## What you will do
Up through the line that contains "New employee created", retype the entries exactly, beginning at the very first line.

[Start of Attachment]

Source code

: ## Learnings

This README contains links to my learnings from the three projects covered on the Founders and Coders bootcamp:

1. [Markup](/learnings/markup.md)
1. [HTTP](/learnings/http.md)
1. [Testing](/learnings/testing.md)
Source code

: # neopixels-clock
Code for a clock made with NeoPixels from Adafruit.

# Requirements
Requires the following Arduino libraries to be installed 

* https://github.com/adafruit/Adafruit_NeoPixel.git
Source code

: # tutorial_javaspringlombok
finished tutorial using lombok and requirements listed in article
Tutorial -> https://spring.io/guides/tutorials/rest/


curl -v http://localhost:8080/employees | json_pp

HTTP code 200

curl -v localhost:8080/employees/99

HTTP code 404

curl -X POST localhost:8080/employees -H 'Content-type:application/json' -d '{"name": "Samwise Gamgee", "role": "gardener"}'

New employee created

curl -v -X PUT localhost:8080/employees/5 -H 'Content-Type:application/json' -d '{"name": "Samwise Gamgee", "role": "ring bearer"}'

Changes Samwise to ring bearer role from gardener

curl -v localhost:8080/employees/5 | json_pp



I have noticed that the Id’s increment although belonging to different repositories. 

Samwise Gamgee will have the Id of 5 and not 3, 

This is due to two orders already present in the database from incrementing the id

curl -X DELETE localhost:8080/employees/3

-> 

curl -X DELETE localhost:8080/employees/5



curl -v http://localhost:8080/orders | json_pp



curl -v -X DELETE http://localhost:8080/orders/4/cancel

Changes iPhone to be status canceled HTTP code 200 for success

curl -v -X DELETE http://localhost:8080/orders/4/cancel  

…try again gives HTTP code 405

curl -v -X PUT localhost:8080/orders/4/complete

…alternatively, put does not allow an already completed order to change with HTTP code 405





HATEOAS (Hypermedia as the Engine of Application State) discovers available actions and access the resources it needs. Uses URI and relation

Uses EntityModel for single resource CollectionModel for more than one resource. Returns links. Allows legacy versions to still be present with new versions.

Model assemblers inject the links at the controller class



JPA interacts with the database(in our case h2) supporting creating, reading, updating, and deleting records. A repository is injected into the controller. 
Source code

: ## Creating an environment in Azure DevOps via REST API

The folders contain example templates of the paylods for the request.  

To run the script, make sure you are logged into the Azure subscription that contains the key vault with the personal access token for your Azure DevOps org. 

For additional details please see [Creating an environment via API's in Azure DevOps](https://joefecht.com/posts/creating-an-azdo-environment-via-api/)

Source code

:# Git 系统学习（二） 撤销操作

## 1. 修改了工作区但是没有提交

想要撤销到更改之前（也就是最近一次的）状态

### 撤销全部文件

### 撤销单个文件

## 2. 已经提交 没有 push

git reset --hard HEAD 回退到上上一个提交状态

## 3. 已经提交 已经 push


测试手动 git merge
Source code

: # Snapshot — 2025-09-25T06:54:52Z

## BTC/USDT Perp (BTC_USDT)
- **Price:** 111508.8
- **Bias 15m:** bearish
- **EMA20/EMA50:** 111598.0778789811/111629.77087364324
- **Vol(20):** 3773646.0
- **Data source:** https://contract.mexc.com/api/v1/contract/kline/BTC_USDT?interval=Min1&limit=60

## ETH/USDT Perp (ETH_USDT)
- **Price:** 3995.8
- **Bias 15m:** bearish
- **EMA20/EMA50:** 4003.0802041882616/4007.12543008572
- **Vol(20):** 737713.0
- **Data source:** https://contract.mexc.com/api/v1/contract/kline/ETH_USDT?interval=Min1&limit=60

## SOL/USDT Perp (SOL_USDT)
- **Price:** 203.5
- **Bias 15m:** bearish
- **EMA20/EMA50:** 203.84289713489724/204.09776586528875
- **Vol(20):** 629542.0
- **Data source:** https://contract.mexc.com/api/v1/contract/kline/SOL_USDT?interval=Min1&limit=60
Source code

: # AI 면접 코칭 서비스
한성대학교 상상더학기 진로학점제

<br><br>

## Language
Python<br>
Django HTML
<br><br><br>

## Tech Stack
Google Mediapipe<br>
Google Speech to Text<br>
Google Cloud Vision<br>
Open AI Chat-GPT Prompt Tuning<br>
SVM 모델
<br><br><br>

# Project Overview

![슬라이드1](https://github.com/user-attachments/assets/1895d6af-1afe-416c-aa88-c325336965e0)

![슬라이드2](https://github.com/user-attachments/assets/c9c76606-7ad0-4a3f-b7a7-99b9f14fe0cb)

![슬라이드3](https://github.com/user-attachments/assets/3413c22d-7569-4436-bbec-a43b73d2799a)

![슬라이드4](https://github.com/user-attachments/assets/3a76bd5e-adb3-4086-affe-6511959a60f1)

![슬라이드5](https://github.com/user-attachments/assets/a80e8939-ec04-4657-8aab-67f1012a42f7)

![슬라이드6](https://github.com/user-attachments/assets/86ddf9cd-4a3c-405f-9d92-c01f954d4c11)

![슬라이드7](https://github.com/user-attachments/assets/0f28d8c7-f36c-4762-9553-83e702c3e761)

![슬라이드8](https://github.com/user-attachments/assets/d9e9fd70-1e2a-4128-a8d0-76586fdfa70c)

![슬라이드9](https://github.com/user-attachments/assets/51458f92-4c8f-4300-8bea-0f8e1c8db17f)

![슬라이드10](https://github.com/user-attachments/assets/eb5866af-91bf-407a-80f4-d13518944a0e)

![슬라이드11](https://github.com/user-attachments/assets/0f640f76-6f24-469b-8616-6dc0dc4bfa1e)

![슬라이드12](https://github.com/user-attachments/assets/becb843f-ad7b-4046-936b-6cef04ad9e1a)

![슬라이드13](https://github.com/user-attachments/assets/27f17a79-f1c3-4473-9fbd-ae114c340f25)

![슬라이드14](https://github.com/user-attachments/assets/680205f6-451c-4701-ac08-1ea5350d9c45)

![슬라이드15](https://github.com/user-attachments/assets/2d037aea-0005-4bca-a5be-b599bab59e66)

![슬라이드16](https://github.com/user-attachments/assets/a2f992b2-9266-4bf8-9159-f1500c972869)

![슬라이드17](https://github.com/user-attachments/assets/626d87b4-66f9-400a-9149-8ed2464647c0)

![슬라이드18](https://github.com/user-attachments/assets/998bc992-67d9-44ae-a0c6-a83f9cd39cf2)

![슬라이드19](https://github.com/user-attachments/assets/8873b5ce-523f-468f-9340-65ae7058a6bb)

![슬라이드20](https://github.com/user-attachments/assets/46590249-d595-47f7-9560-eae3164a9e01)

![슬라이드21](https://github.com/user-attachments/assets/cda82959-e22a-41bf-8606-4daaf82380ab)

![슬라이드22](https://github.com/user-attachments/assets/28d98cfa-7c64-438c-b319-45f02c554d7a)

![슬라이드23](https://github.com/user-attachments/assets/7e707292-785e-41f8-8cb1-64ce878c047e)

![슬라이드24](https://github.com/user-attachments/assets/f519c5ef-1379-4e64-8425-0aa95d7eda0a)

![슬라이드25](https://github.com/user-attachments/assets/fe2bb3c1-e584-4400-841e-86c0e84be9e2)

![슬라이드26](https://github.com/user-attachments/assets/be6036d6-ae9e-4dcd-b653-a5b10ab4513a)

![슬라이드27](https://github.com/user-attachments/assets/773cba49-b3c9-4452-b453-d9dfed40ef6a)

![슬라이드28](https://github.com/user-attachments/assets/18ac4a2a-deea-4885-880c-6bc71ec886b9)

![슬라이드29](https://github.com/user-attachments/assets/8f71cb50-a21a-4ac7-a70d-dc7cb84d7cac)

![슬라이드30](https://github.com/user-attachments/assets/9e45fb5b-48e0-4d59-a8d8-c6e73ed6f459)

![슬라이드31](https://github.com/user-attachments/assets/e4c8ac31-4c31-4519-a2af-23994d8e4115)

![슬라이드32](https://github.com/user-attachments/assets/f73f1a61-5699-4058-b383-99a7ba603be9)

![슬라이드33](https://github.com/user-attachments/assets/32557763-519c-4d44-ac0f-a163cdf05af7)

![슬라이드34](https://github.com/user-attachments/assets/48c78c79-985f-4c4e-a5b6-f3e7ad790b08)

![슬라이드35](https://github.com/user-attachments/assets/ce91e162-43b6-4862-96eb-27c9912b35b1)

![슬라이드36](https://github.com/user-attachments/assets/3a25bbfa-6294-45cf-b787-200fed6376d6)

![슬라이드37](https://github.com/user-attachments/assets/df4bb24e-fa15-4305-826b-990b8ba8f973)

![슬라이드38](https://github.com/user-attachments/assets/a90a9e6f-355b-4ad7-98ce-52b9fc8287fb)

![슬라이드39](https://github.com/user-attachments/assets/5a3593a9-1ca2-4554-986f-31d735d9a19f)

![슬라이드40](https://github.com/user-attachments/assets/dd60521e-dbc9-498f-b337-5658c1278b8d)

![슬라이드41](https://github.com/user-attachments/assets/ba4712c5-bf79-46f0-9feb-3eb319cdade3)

[End of Attachment]

## Exercise answer
Source code

: ## Learnings

This README contains links to my learnings from the three projects covered on the Founders and Coders bootcamp:

1. [Markup](/learnings/markup.md)
1. [HTTP](/learnings/http.md)
1. [Testing](/learnings/testing.md)
Source code

: # neopixels-clock
Code for a clock made with NeoPixels from Adafruit.

# Requirements
Requires the following Arduino libraries to be installed 

* https://github.com/adafruit/Adafruit_NeoPixel.git
Source code

: # tutorial_javaspringlombok
finished tutorial using lombok and requirements listed in article
Tutorial -> https://spring.io/guides/tutorials/rest/


curl -v http://localhost:8080/employees | json_pp

HTTP code 200

curl -v localhost:8080/employees/99

HTTP code 404

curl -X POST localhost:8080/employees -H 'Content-type:application/json' -d '{"name": "Samwise Gamgee", "role": "gardener"}'

New employee created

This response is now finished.